Figure 1. Comparison of electrostatic and electromagnetic generators.
(a) Electrostatic air-blast generator. Ash particles move from the left to the right. They pick up a negative charge from the ionizing wire (A), travel in the insulating pipe (B), the walls of which carry stationary charges of opposite sign, and are discharged by the blades of the collector (C). For a significant current to be developed, the electric field near the walls must be strong, with the attendant risk of breakdown.
(b) Electromagnetic generator. The copper bar is displaced in a magnetic field (not shown) giving rise to a Lorentz force (arrow) driving electrons to the right. Their electric field is caught by interspersed positive ions, and no macroscopic electric field related to current will appear.

The caption of the above figure is exactly as Felici wrote it, except for my added emphasis on the last phrase. Again with my emphasis, he comments further:—

"To settle the matter, let us consider an "electrostatic" and an "electromagnetic" generator.
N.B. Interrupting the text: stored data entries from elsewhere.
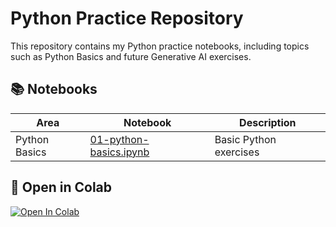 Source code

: # Python Practice Repository

This repository contains my Python practice notebooks, including topics such as Python Basics and future Generative AI exercises.

## 📚 Notebooks

| Area          | Notebook                                        | Description                  |
|---------------|-------------------------------------------------|-----------------------------|
| Python Basics | [01-python-basics.ipynb](notebooks/python_basics/01-python-basics.ipynb) | Basic Python exercises      |

## 🚀 Open in Colab

[![Open In Colab](https://colab.research.google.com/assets/colab-badge.svg)](https://colab.research.google.com/github/Git-Hub-Ran/Python/blob/main/notebooks/python_basics/01-python-basics.ipynb)
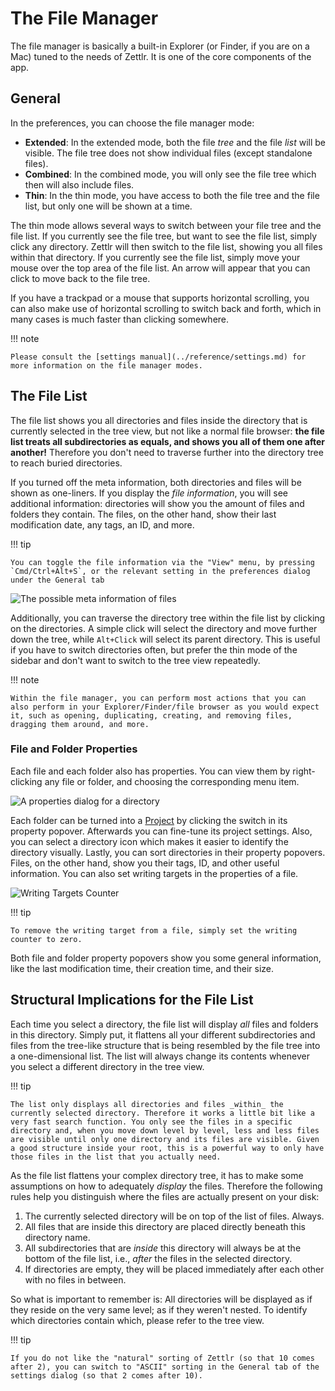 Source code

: # The File Manager

The file manager is basically a built-in Explorer (or Finder, if you are on a Mac) tuned to the needs of Zettlr. It is one of the core components of the app.

## General

In the preferences, you can choose the file manager mode:

* **Extended**: In the extended mode, both the file _tree_ and the file _list_ will be visible. The file tree does not show individual files (except standalone files).
* **Combined**: In the combined mode, you will only see the file tree which then will also include files.
* **Thin**: In the thin mode, you have access to both the file tree and the file list, but only one will be shown at a time.

The thin mode allows several ways to switch between your file tree and the file list. If you currently see the file tree, but want to see the file list, simply click any directory. Zettlr will then switch to the file list, showing you all files within that directory. If you currently see the file list, simply move your mouse over the top area of the file list. An arrow will appear that you can click to move back to the file tree.

If you have a trackpad or a mouse that supports horizontal scrolling, you can also make use of horizontal scrolling to switch back and forth, which in many cases is much faster than clicking somewhere.

!!! note

    Please consult the [settings manual](../reference/settings.md) for more information on the file manager modes.

## The File List

The file list shows you all directories and files inside the directory that is currently selected in the tree view, but not like a normal file browser: **the file list treats all subdirectories as equals, and shows you all of them one after another!** Therefore you don't need to traverse further into the directory tree to reach buried directories.

If you turned off the meta information, both directories and files will be shown as one-liners. If you display the *file information*, you will see additional information: directories will show you the amount of files and folders they contain. The files, on the other hand, show their last modification date, any tags, an ID, and more.

!!! tip

    You can toggle the file information via the "View" menu, by pressing `Cmd/Ctrl+Alt+S`, or the relevant setting in the preferences dialog under the General tab

![The possible meta information of files](../img/file_meta.png)

Additionally, you can traverse the directory tree within the file list by clicking on the directories. A simple click will select the directory and move further down the tree, while `Alt+Click` will select its parent directory. This is useful if you have to switch directories often, but prefer the thin mode of the sidebar and don't want to switch to the tree view repeatedly.

!!! note

    Within the file manager, you can perform most actions that you can also perform in your Explorer/Finder/file browser as you would expect it, such as opening, duplicating, creating, and removing files, dragging them around, and more.

### File and Folder Properties

Each file and each folder also has properties. You can view them by right-clicking any file or folder, and choosing the corresponding menu item.

![A properties dialog for a directory](../img/directory_properties.png)

Each folder can be turned into a [Project](../advanced/projects.md) by clicking the switch in its property popover. Afterwards you can fine-tune its project settings. Also, you can select a directory icon which makes it easier to identify the directory visually. Lastly, you can sort directories in their property popovers. Files, on the other hand, show you their tags, ID, and other useful information. You can also set writing targets in the properties of a file.

![Writing Targets Counter](../img/writing_targets.png)

!!! tip

    To remove the writing target from a file, simply set the writing counter to zero.

Both file and folder property popovers show you some general information, like the last modification time, their creation time, and their size.

## Structural Implications for the File List

Each time you select a directory, the file list will display _all_ files and folders in this directory. Simply put, it flattens all your different subdirectories and files from the tree-like structure that is being resembled by the file tree into a one-dimensional list. The list will always change its contents whenever you select a different directory in the tree view.

!!! tip

    The list only displays all directories and files _within_ the currently selected directory. Therefore it works a little bit like a very fast search function. You only see the files in a specific directory and, when you move down level by level, less and less files are visible until only one directory and its files are visible. Given a good structure inside your root, this is a powerful way to only have those files in the list that you actually need.

As the file list flattens your complex directory tree, it has to make some assumptions on how to adequately _display_ the files. Therefore the following rules help you distinguish where the files are actually present on your disk:

1. The currently selected directory will be on top of the list of files. Always.
2. All files that are inside this directory are placed directly beneath this directory name.
3. All subdirectories that are _inside_ this directory will always be at the bottom of the file list, i.e., _after_ the files in the selected directory.
4. If directories are empty, they will be placed immediately after each other with no files in between.

So what is important to remember is: All directories will be displayed as if they reside on the very same level; as if they weren't nested. To identify which directories contain which, please refer to the tree view.

!!! tip

    If you do not like the "natural" sorting of Zettlr (so that 10 comes after 2), you can switch to "ASCII" sorting in the General tab of the settings dialog (so that 2 comes after 10).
In the first one (Pauthenier's air-blast machine, figure 1(a)), we have electrified ash particles moving in an insulating pipe against the pull of the field due to the voltage between terminals. In the second (figure 1(b)), mobile electrons are driven in a copper bar against a similar pull by Lorentz forces, which replace the air blast. What significant differences do we find? In both cases static charges are driven against a true static field due to the voltage on terminals by an extraneous force, and this gives rise, in modern parlance, to an e.m.f. In the "electrostatic" generator, the electric field of the charge carriers extends down to the walls of the insulating pipe and should be caught there by static charges of opposite sign carried by the surface of the walls or, better, by electrodes at cascaded potentials in belt machines. At any rate, the field of the charge carriers is macroscopic; if too strong somewhere, it entails gas breakdown and thus limits the possible current output. Besides, the ash particles are not spontaneously electrified; they need a charging (and discharging) arrangement to accomplish their turn of duty. This is not so with the "electromagnetic" (or "electrodynamic") generator. The field of the electrons drifting in the bar is not caught at its surface but at the atomic level by stationary copper ions. Although incredibly strong, it cannot cause breakdown anyway, since breakdown (in an insulator) would require the field to run over many electronic mean free paths; besides, electrons are charged particles with an enormous charge-to-mass ratio.

Thus, the difference between the two machines reduces to the fact that the field of the charge carriers does not extend so far in the second case as in the first."


Transporting charge without paying a full energy penalty

So, the field of the charge carriers (electrons) in a wire conductor does not extend far enough for those electrons to be strongly influenced by an external voltage gradient, such as necessarily exists between a dome at high voltage and Earth. This means we could indeed transport charge against the gradient without paying a full energy penalty. There is still a problem to be solved in accessing the charge, once transported. I'll look at that next time.

Ref 1: "Electrostatics and electrostatic engineering," N. J. Felici, 1967 Static Electrification Conference.